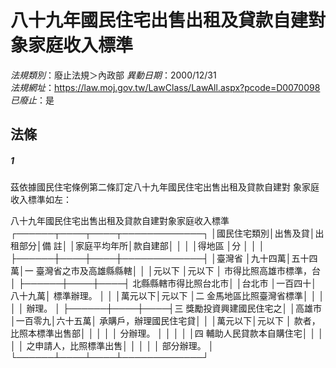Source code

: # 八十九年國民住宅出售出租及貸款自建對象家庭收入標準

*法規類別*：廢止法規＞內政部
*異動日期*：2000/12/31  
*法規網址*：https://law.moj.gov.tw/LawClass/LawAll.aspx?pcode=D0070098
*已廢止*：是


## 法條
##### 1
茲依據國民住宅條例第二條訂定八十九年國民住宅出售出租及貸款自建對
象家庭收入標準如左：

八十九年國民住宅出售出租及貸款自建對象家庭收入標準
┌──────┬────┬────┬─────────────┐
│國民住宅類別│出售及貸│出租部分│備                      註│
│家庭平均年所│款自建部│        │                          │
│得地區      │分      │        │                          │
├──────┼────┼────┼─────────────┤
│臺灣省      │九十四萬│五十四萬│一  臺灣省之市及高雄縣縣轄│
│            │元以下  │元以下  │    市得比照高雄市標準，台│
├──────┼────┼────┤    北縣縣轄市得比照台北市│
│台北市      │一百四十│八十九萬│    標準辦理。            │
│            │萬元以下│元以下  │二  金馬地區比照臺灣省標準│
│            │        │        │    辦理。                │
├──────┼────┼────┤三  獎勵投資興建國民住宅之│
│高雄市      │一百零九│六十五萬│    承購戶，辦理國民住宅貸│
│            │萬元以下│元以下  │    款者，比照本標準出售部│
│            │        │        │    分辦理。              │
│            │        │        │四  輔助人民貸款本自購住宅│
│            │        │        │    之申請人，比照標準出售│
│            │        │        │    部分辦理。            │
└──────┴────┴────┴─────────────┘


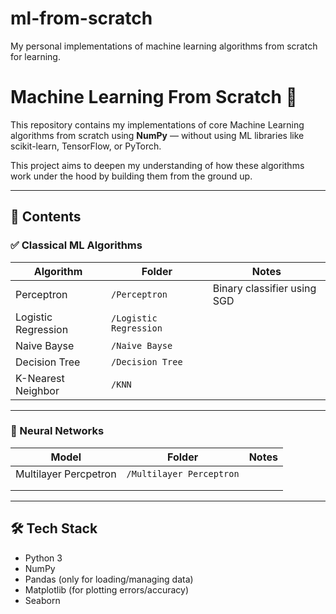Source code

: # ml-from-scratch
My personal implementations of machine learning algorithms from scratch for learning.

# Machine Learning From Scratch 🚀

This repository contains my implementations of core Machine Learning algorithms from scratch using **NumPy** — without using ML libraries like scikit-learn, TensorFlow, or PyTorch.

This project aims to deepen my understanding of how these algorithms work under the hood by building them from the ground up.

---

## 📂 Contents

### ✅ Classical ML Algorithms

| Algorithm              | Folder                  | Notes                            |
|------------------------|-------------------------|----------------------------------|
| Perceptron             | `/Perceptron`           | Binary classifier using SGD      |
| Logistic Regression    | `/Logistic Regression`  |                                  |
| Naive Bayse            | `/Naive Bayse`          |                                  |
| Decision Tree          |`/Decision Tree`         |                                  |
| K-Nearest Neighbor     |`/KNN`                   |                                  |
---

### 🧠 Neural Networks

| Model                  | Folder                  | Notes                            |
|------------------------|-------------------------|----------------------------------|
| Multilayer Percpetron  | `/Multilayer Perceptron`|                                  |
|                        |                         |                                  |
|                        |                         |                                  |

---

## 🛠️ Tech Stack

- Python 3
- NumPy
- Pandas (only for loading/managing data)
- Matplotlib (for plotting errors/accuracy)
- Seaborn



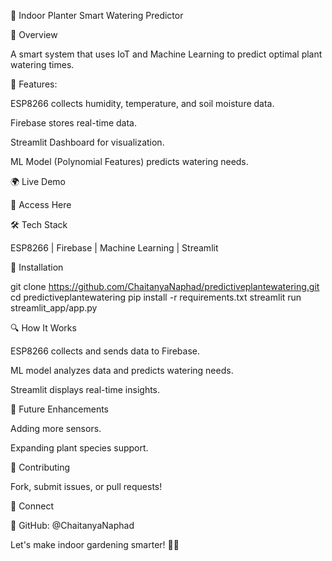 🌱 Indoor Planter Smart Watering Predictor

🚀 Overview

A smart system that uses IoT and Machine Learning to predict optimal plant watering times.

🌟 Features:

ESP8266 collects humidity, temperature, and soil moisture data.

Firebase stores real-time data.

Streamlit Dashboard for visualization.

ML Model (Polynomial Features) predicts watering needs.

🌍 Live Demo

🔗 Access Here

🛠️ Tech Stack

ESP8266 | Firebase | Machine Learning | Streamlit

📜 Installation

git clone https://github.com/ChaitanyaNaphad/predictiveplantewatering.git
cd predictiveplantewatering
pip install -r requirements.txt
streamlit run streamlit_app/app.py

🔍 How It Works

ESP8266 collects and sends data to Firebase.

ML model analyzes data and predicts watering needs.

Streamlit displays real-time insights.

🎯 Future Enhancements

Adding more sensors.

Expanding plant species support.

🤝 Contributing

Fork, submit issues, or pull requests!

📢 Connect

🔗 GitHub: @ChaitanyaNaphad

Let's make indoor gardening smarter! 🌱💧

**Exercise details**
Without the pictures, print all of the records exactly.

**Task output**
Source code

: # 八十九年國民住宅出售出租及貸款自建對象家庭收入標準

*法規類別*：廢止法規＞內政部
*異動日期*：2000/12/31  
*法規網址*：https://law.moj.gov.tw/LawClass/LawAll.aspx?pcode=D0070098
*已廢止*：是


## 法條
##### 1
茲依據國民住宅條例第二條訂定八十九年國民住宅出售出租及貸款自建對
象家庭收入標準如左：

八十九年國民住宅出售出租及貸款自建對象家庭收入標準
┌──────┬────┬────┬─────────────┐
│國民住宅類別│出售及貸│出租部分│備                      註│
│家庭平均年所│款自建部│        │                          │
│得地區      │分      │        │                          │
├──────┼────┼────┼─────────────┤
│臺灣省      │九十四萬│五十四萬│一  臺灣省之市及高雄縣縣轄│
│            │元以下  │元以下  │    市得比照高雄市標準，台│
├──────┼────┼────┤    北縣縣轄市得比照台北市│
│台北市      │一百四十│八十九萬│    標準辦理。            │
│            │萬元以下│元以下  │二  金馬地區比照臺灣省標準│
│            │        │        │    辦理。                │
├──────┼────┼────┤三  獎勵投資興建國民住宅之│
│高雄市      │一百零九│六十五萬│    承購戶，辦理國民住宅貸│
│            │萬元以下│元以下  │    款者，比照本標準出售部│
│            │        │        │    分辦理。              │
│            │        │        │四  輔助人民貸款本自購住宅│
│            │        │        │    之申請人，比照標準出售│
│            │        │        │    部分辦理。            │
└──────┴────┴────┴─────────────┘


Source code

: # ml-from-scratch
My personal implementations of machine learning algorithms from scratch for learning.

# Machine Learning From Scratch 🚀

This repository contains my implementations of core Machine Learning algorithms from scratch using **NumPy** — without using ML libraries like scikit-learn, TensorFlow, or PyTorch.

This project aims to deepen my understanding of how these algorithms work under the hood by building them from the ground up.

---

## 📂 Contents

### ✅ Classical ML Algorithms

| Algorithm              | Folder                  | Notes                            |
|------------------------|-------------------------|----------------------------------|
| Perceptron             | `/Perceptron`           | Binary classifier using SGD      |
| Logistic Regression    | `/Logistic Regression`  |                                  |
| Naive Bayse            | `/Naive Bayse`          |                                  |
| Decision Tree          |`/Decision Tree`         |                                  |
| K-Nearest Neighbor     |`/KNN`                   |                                  |
---

### 🧠 Neural Networks

| Model                  | Folder                  | Notes                            |
|------------------------|-------------------------|----------------------------------|
| Multilayer Percpetron  | `/Multilayer Perceptron`|                                  |
|                        |                         |                                  |
|                        |                         |                                  |

---

## 🛠️ Tech Stack

- Python 3
- NumPy
- Pandas (only for loading/managing data)
- Matplotlib (for plotting errors/accuracy)
- Seaborn



 🌱 Indoor Planter Smart Watering Predictor

🚀 Overview

A smart system that uses IoT and Machine Learning to predict optimal plant watering times.

🌟 Features:

ESP8266 collects humidity, temperature, and soil moisture data.

Firebase stores real-time data.

Streamlit Dashboard for visualization.

ML Model (Polynomial Features) predicts watering needs.

🌍 Live Demo

🔗 Access Here

🛠️ Tech Stack

ESP8266 | Firebase | Machine Learning | Streamlit

📜 Installation

git clone https://github.com/ChaitanyaNaphad/predictiveplantewatering.git
cd predictiveplantewatering
pip install -r requirements.txt
streamlit run streamlit_app/app.py

🔍 How It Works

ESP8266 collects and sends data to Firebase.

ML model analyzes data and predicts watering needs.

Streamlit displays real-time insights.

🎯 Future Enhancements

Adding more sensors.

Expanding plant species support.

🤝 Contributing

Fork, submit issues, or pull requests!

📢 Connect

🔗 GitHub: @ChaitanyaNaphad

Let's make indoor gardening smarter! 🌱💧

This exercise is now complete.